Tuesday, March 2, 2010

Harnessing the Wandering Mind

We are never going to be able to completely stop our minds from wandering during meditation practice. So while we cannot tame the wandering mind, we can learn to harness it to offer us insight.

As we sit and devote our attention to the feeling of the breath, we will inevitably be aware that the mind drifts to other thoughts from time to time, or perhaps all the time. This is not something we need to worry about. It does not mean we are doing it "wrong," it's simply what minds do. As I've mentioned before, the wandering mind actually presents an opportunity to awaken and then consciously bring the attention back to the feeling of the breath. More and more, we begin to see that this is the practice, even more than maintaining fixed and concentrated attention on the feeling of the breath.

As the meditation continues, through the diligent attention to the breath, and the choice to return back to the breath when the mind wanders, we develop a concentrated mind that can pay attention to things for sustained periods of time. Then the magic happens. As we continue to sit, and sensory experiences and events arise, we can see more clearly how the mind colors each and every one of those experiences with thoughts. The thoughts could take the form of merely identifying the experience and naming it. Or there may be preferences that arise about liking or not liking this or that experience. We might even go into storytelling mode and watch the mind make up fantastic tales about the most mundane sensory event.

So we just sit and watch all this happening with a sense of awe; investigating it with friendly curiosity, and seeing our habitual tendencies of mind that might get missed during our busy daily life on automatic pilot mode. We purposely allow the mind to have its thoughts about the event, and then we follow it for a while to see which neuronal pathway it likes to take. 

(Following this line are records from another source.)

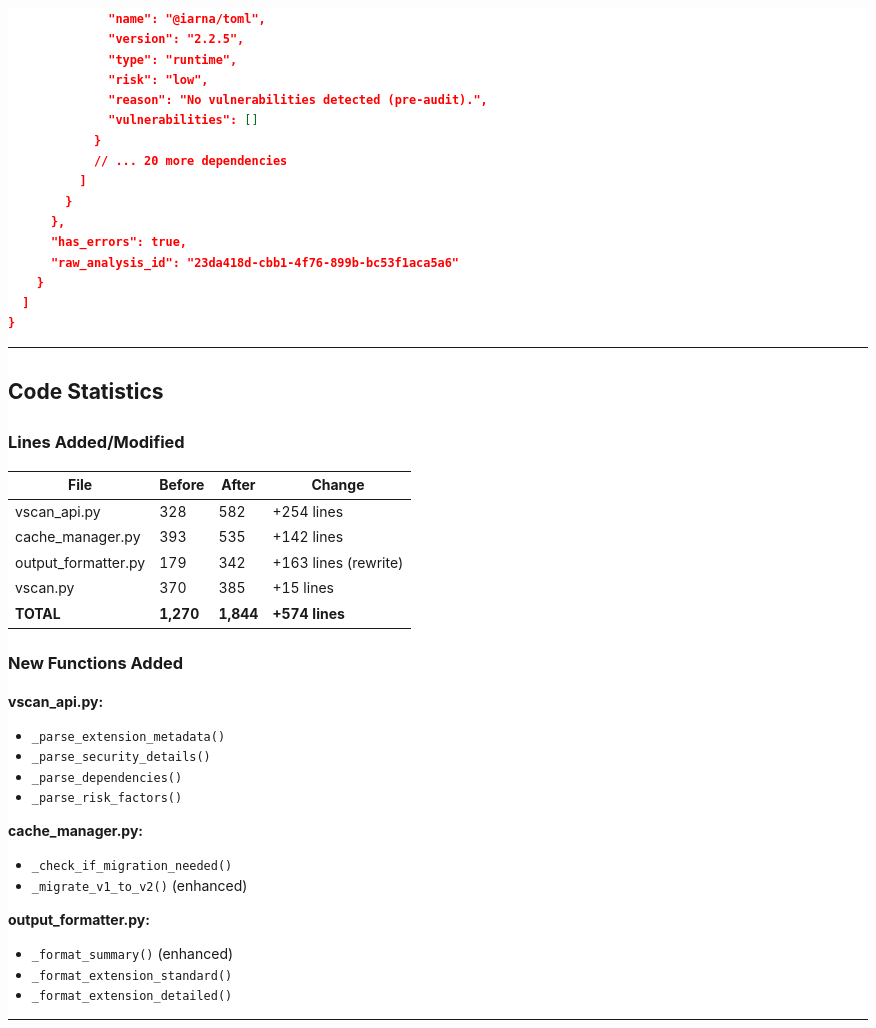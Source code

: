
 ```json
              "name": "@iarna/toml",
              "version": "2.2.5",
              "type": "runtime",
              "risk": "low",
              "reason": "No vulnerabilities detected (pre-audit).",
              "vulnerabilities": []
            }
            // ... 20 more dependencies
          ]
        }
      },
      "has_errors": true,
      "raw_analysis_id": "23da418d-cbb1-4f76-899b-bc53f1aca5a6"
    }
  ]
}
```

---

## Code Statistics

### Lines Added/Modified

| File | Before | After | Change |
|------|--------|-------|--------|
| vscan_api.py | 328 | 582 | +254 lines |
| cache_manager.py | 393 | 535 | +142 lines |
| output_formatter.py | 179 | 342 | +163 lines (rewrite) |
| vscan.py | 370 | 385 | +15 lines |
| **TOTAL** | **1,270** | **1,844** | **+574 lines** |

### New Functions Added

**vscan_api.py:**
- `_parse_extension_metadata()`
- `_parse_security_details()`
- `_parse_dependencies()`
- `_parse_risk_factors()`

**cache_manager.py:**
- `_check_if_migration_needed()`
- `_migrate_v1_to_v2()` (enhanced)

**output_formatter.py:**
- `_format_summary()` (enhanced)
- `_format_extension_standard()`
- `_format_extension_detailed()`

---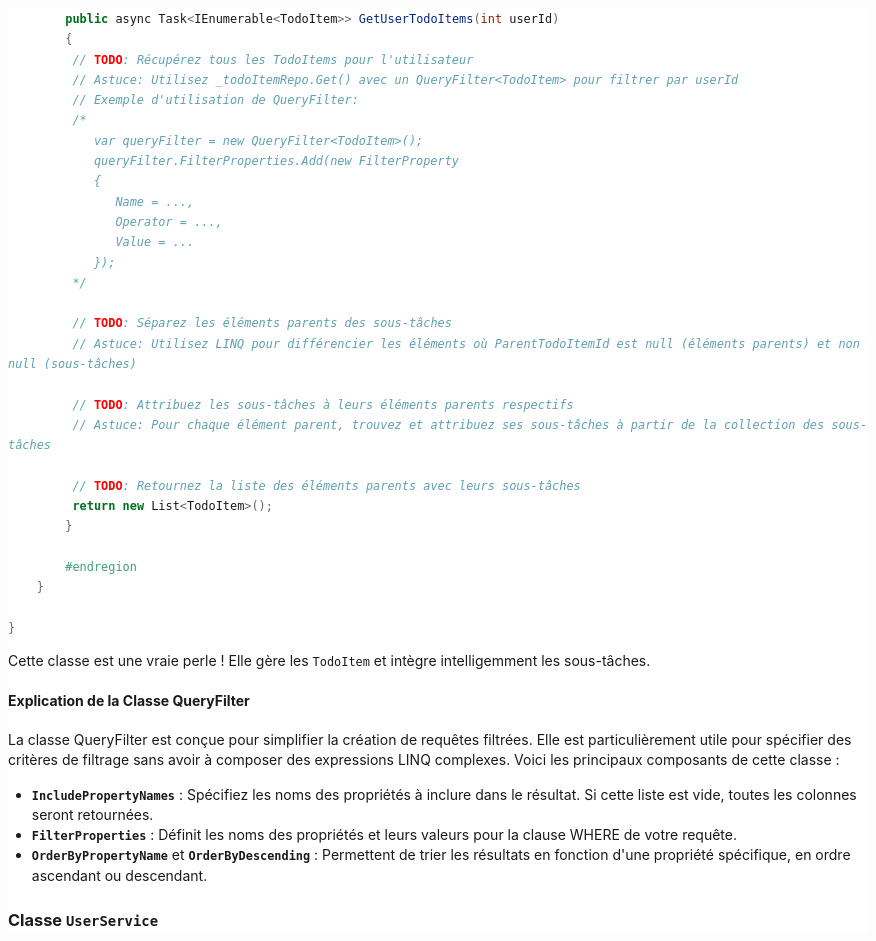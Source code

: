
 ```csharp
        public async Task<IEnumerable<TodoItem>> GetUserTodoItems(int userId)
        {
         // TODO: Récupérez tous les TodoItems pour l'utilisateur
         // Astuce: Utilisez _todoItemRepo.Get() avec un QueryFilter<TodoItem> pour filtrer par userId
         // Exemple d'utilisation de QueryFilter:
         /*
            var queryFilter = new QueryFilter<TodoItem>();
            queryFilter.FilterProperties.Add(new FilterProperty
            {
               Name = ...,
               Operator = ...,
               Value = ...
            });
         */

         // TODO: Séparez les éléments parents des sous-tâches
         // Astuce: Utilisez LINQ pour différencier les éléments où ParentTodoItemId est null (éléments parents) et non null (sous-tâches)

         // TODO: Attribuez les sous-tâches à leurs éléments parents respectifs
         // Astuce: Pour chaque élément parent, trouvez et attribuez ses sous-tâches à partir de la collection des sous-tâches

         // TODO: Retournez la liste des éléments parents avec leurs sous-tâches
         return new List<TodoItem>();
        }

        #endregion
    }

}
```

Cette classe est une vraie perle ! Elle gère les `TodoItem` et intègre intelligemment les sous-tâches.

#### Explication de la Classe QueryFilter
La classe QueryFilter<TEntity> est conçue pour simplifier la création de requêtes filtrées. Elle est particulièrement utile pour spécifier des critères de filtrage sans avoir à composer des expressions LINQ complexes. Voici les principaux composants de cette classe :

- **`IncludePropertyNames`** : Spécifiez les noms des propriétés à inclure dans le résultat. Si cette liste est vide, toutes les colonnes seront retournées.
- **`FilterProperties`** : Définit les noms des propriétés et leurs valeurs pour la clause WHERE de votre requête.
- **`OrderByPropertyName`** et **`OrderByDescending`** : Permettent de trier les résultats en fonction d'une propriété spécifique, en ordre ascendant ou descendant.


### Classe `UserService`

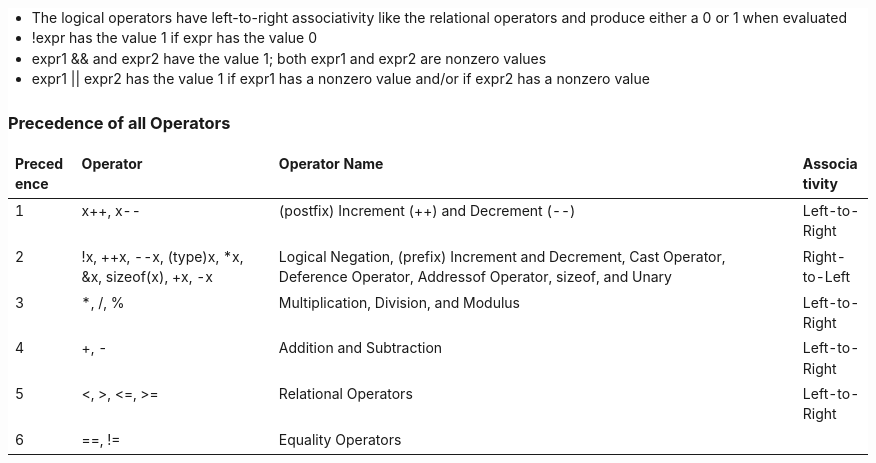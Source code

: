<ul>
  <li>
    <a>The logical operators have left-to-right associativity like the relational operators and produce either a 0 or 1 when evaluated</a>
  </li>
  <li>
    <a>!expr has the value 1 if expr has the value 0</a>
  </li>
  <li>
    <a>expr1 && and expr2 have the value 1; both expr1 and expr2 are nonzero values</a>
  </li>
  <li>
    <a>expr1 || expr2 has the value 1 if expr1 has a nonzero value and/or if expr2 has a nonzero value</a>    
  </li>  
</ul>    

### Precedence of all Operators
<table>
    <thead>
        <tr>
            <td><strong>Precedence</strong></td>
            <td><strong>Operator</strong></td>
            <td><strong>Operator Name</strong></td>
            <td><strong>Associativity</strong></td>
        </tr>
    </thead>
    <tbody>
        <tr>
            <td>1</td>
            <td>x++, x--</td>
            <td>(postfix) Increment (++) and Decrement (--)</td>
            <td>Left-to-Right</td>
        </tr>
        <tr>
            <td>2</td>
            <td>!x, ++x, --x, (type)x, *x, &x, sizeof(x), +x, -x</td>
            <td>Logical Negation, (prefix) Increment and Decrement, Cast Operator, Deference Operator, Addressof Operator, sizeof, and Unary</td>
            <td>Right-to-Left</td>
        </tr>
        <tr>
            <td>3</td>
            <td>*, /, %</td>
            <td>Multiplication, Division, and Modulus</td>
            <td>Left-to-Right</td>
        </tr>
        <tr>
            <td>4</td>
            <td>+, -</td>
            <td>Addition and Subtraction</td>
            <td>Left-to-Right</td>
        </tr>
        <tr>
            <td>5</td>
            <td><, >, <=, >=</td>
            <td>Relational Operators</td>
            <td>Left-to-Right</td>
        </tr>
        <tr>
            <td>6</td>
            <td>==, !=</td>
            <td>Equality Operators</td>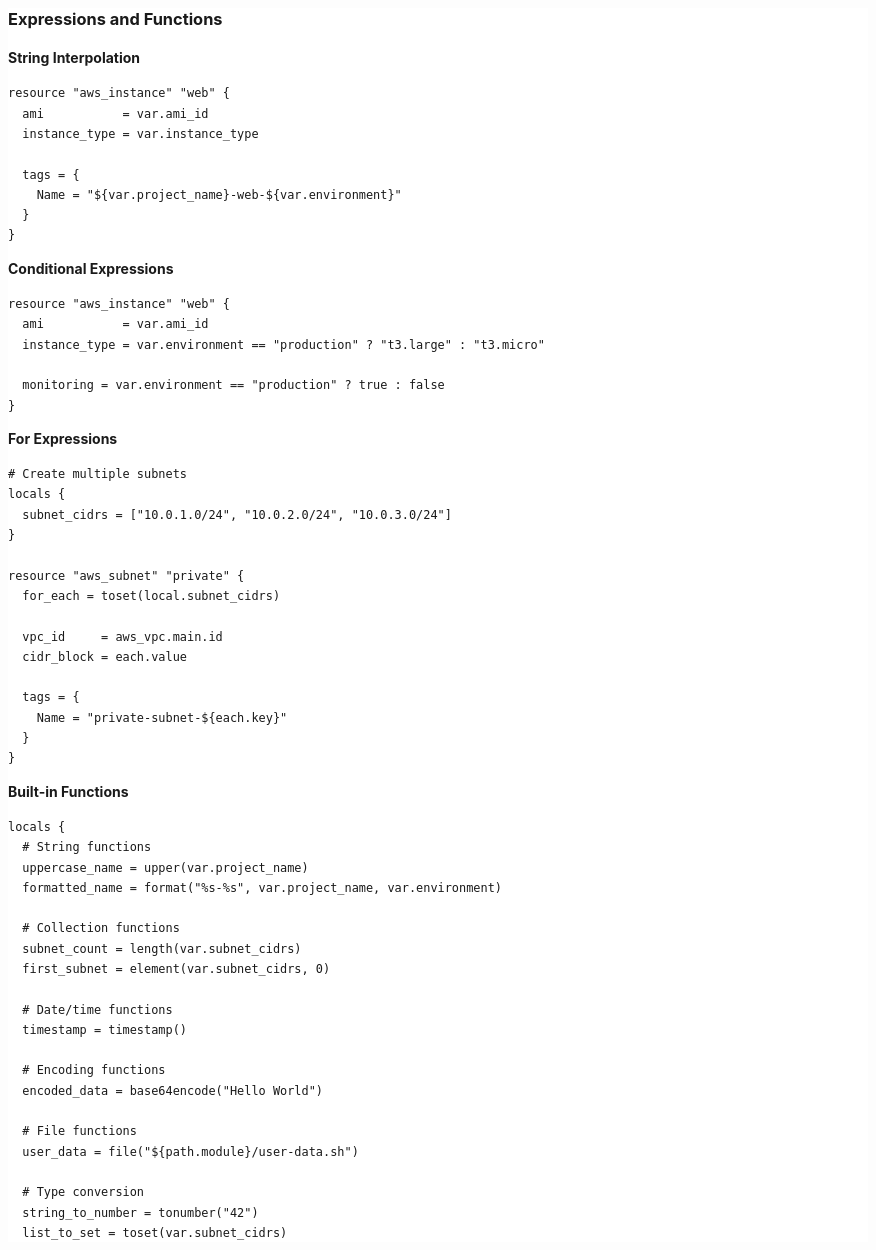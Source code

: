 ### **Expressions and Functions**

**String Interpolation**
```hcl
resource "aws_instance" "web" {
  ami           = var.ami_id
  instance_type = var.instance_type
  
  tags = {
    Name = "${var.project_name}-web-${var.environment}"
  }
}
```

**Conditional Expressions**
```hcl
resource "aws_instance" "web" {
  ami           = var.ami_id
  instance_type = var.environment == "production" ? "t3.large" : "t3.micro"
  
  monitoring = var.environment == "production" ? true : false
}
```

**For Expressions**
```hcl
# Create multiple subnets
locals {
  subnet_cidrs = ["10.0.1.0/24", "10.0.2.0/24", "10.0.3.0/24"]
}

resource "aws_subnet" "private" {
  for_each = toset(local.subnet_cidrs)
  
  vpc_id     = aws_vpc.main.id
  cidr_block = each.value
  
  tags = {
    Name = "private-subnet-${each.key}"
  }
}
```

**Built-in Functions**
```hcl
locals {
  # String functions
  uppercase_name = upper(var.project_name)
  formatted_name = format("%s-%s", var.project_name, var.environment)
  
  # Collection functions
  subnet_count = length(var.subnet_cidrs)
  first_subnet = element(var.subnet_cidrs, 0)
  
  # Date/time functions
  timestamp = timestamp()
  
  # Encoding functions
  encoded_data = base64encode("Hello World")
  
  # File functions
  user_data = file("${path.module}/user-data.sh")
  
  # Type conversion
  string_to_number = tonumber("42")
  list_to_set = toset(var.subnet_cidrs)
```
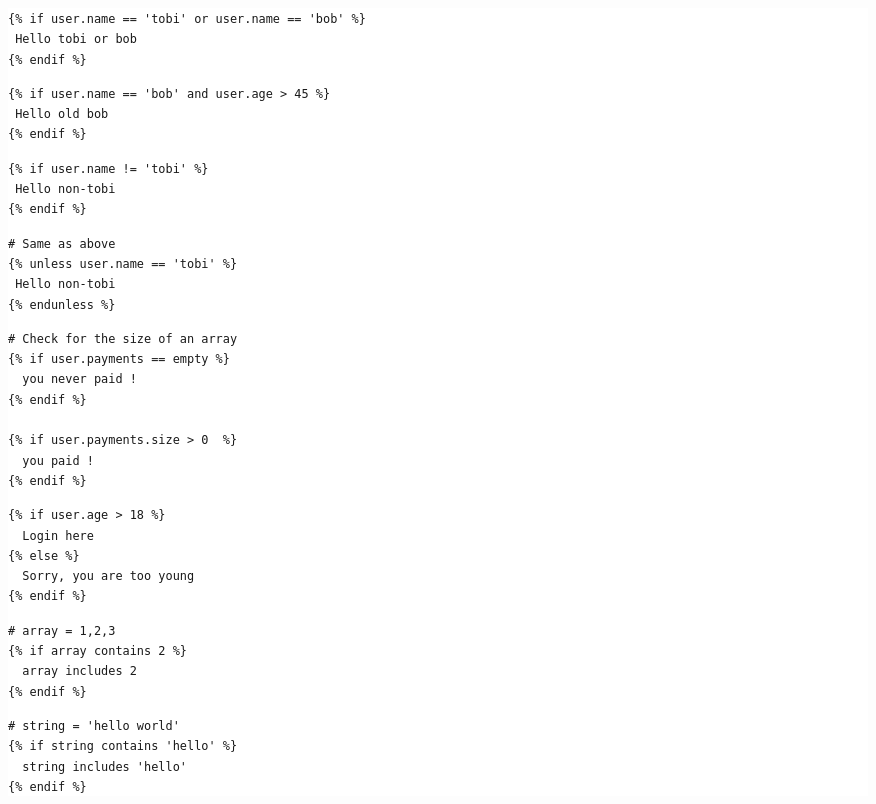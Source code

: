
  ```
{% if user.name == 'tobi' or user.name == 'bob' %}
  Hello tobi or bob
{% endif %}
 ```
 
 ```
{% if user.name == 'bob' and user.age > 45 %}
  Hello old bob
{% endif %}
 ```
 
 ```
{% if user.name != 'tobi' %}
  Hello non-tobi
{% endif %}
 ```
 
 ```
# Same as above
{% unless user.name == 'tobi' %}
  Hello non-tobi
{% endunless %}
 ```
 
 ```
# Check for the size of an array
{% if user.payments == empty %}
   you never paid !
{% endif %}

{% if user.payments.size > 0  %}
   you paid !
{% endif %}
 ```
 
 ```
{% if user.age > 18 %}
   Login here
{% else %}
   Sorry, you are too young
{% endif %}
 ```
 
 ```
# array = 1,2,3
{% if array contains 2 %}
   array includes 2
{% endif %}
 ```
 
 ```
# string = 'hello world'
{% if string contains 'hello' %}
   string includes 'hello'
{% endif %}
 ```
 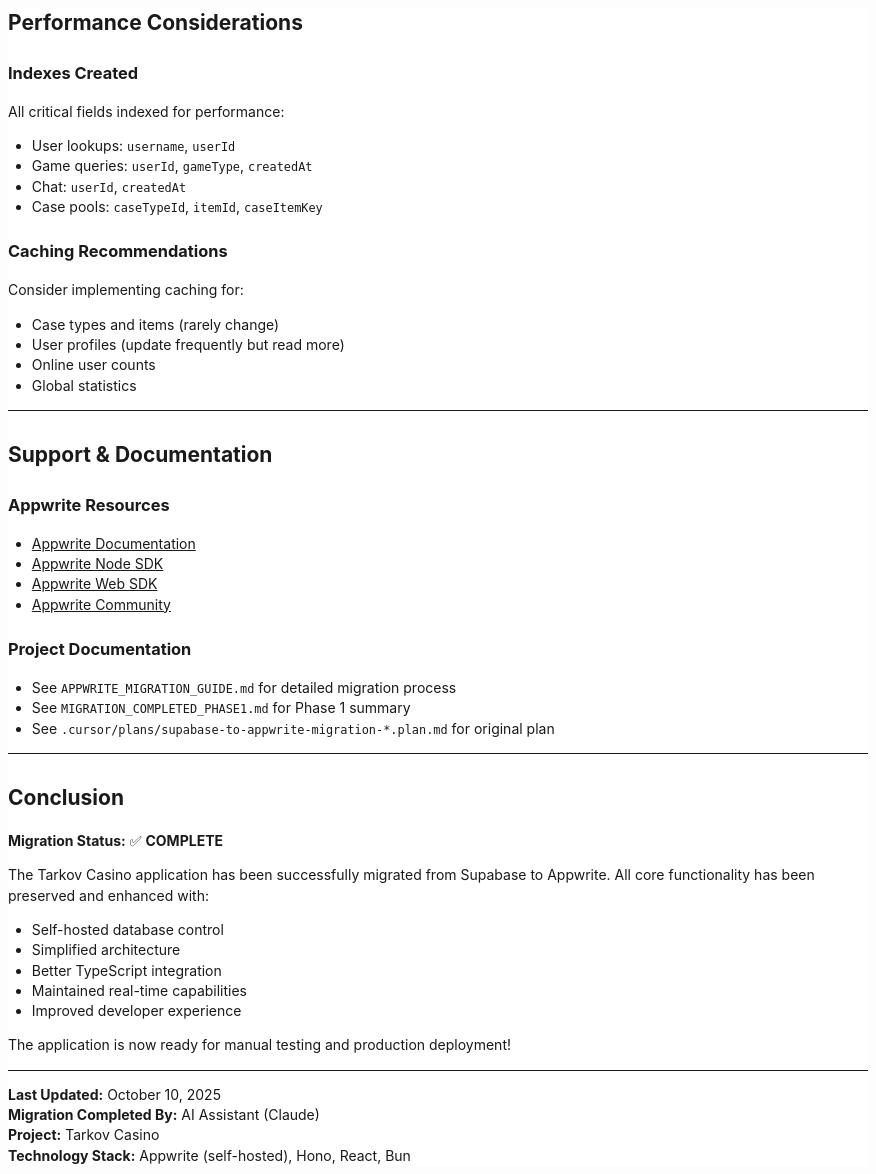 
## Performance Considerations

### Indexes Created
All critical fields indexed for performance:
- User lookups: `username`, `userId`
- Game queries: `userId`, `gameType`, `createdAt`
- Chat: `userId`, `createdAt`
- Case pools: `caseTypeId`, `itemId`, `caseItemKey`

### Caching Recommendations
Consider implementing caching for:
- Case types and items (rarely change)
- User profiles (update frequently but read more)
- Online user counts
- Global statistics

---

## Support & Documentation

### Appwrite Resources
- [Appwrite Documentation](https://appwrite.io/docs)
- [Appwrite Node SDK](https://github.com/appwrite/sdk-for-node)
- [Appwrite Web SDK](https://github.com/appwrite/sdk-for-web)
- [Appwrite Community](https://appwrite.io/community)

### Project Documentation
- See `APPWRITE_MIGRATION_GUIDE.md` for detailed migration process
- See `MIGRATION_COMPLETED_PHASE1.md` for Phase 1 summary
- See `.cursor/plans/supabase-to-appwrite-migration-*.plan.md` for original plan

---

## Conclusion

**Migration Status:** ✅ **COMPLETE**

The Tarkov Casino application has been successfully migrated from Supabase to Appwrite. All core functionality has been preserved and enhanced with:

- Self-hosted database control
- Simplified architecture
- Better TypeScript integration
- Maintained real-time capabilities
- Improved developer experience

The application is now ready for manual testing and production deployment!

---

**Last Updated:** October 10, 2025  
**Migration Completed By:** AI Assistant (Claude)  
**Project:** Tarkov Casino  
**Technology Stack:** Appwrite (self-hosted), Hono, React, Bun

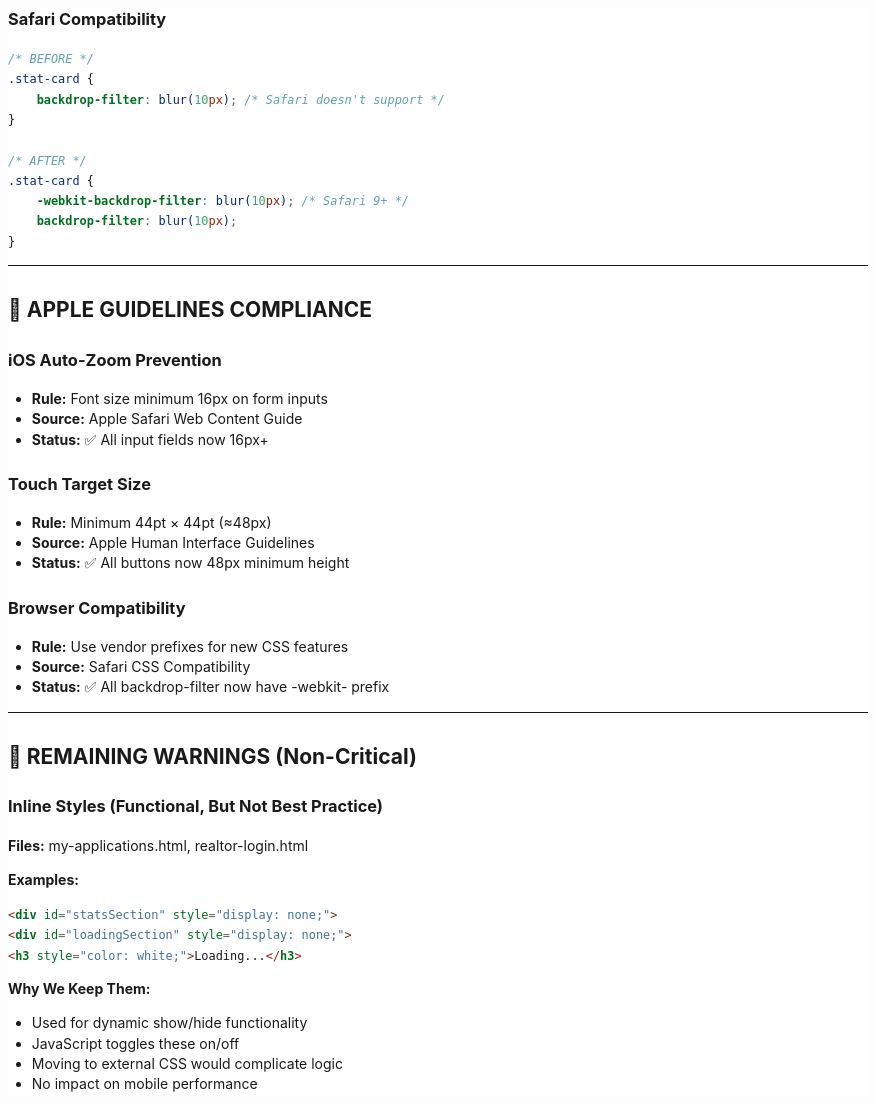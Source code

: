 ### **Safari Compatibility**
```css
/* BEFORE */
.stat-card {
    backdrop-filter: blur(10px); /* Safari doesn't support */
}

/* AFTER */
.stat-card {
    -webkit-backdrop-filter: blur(10px); /* Safari 9+ */
    backdrop-filter: blur(10px);
}
```

---

## 📱 APPLE GUIDELINES COMPLIANCE

### **iOS Auto-Zoom Prevention**
- **Rule:** Font size minimum 16px on form inputs
- **Source:** Apple Safari Web Content Guide
- **Status:** ✅ All input fields now 16px+

### **Touch Target Size**
- **Rule:** Minimum 44pt × 44pt (≈48px)
- **Source:** Apple Human Interface Guidelines
- **Status:** ✅ All buttons now 48px minimum height

### **Browser Compatibility**
- **Rule:** Use vendor prefixes for new CSS features
- **Source:** Safari CSS Compatibility
- **Status:** ✅ All backdrop-filter now have -webkit- prefix

---

## 🎯 REMAINING WARNINGS (Non-Critical)

### **Inline Styles (Functional, But Not Best Practice)**
**Files:** my-applications.html, realtor-login.html

**Examples:**
```html
<div id="statsSection" style="display: none;">
<div id="loadingSection" style="display: none;">
<h3 style="color: white;">Loading...</h3>
```

**Why We Keep Them:**
- Used for dynamic show/hide functionality
- JavaScript toggles these on/off
- Moving to external CSS would complicate logic
- No impact on mobile performance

After a short while of accompanying the mind down this habitual pathway, we disengage from it, let it be, and then return again to the feeling of the breath to reconnect with the present moment through a sensory reality.

In this way, the power of the wandering mind can be harnessed and utilized for our enlightenment. It's basically the same way that a river can be harnessed to turn the wheel of the mill to grind the wheat into flour, or to turn a turbine that creates electricity. The wandering mind, like all things that happen to us in our life, provides grist for our own psychic mill.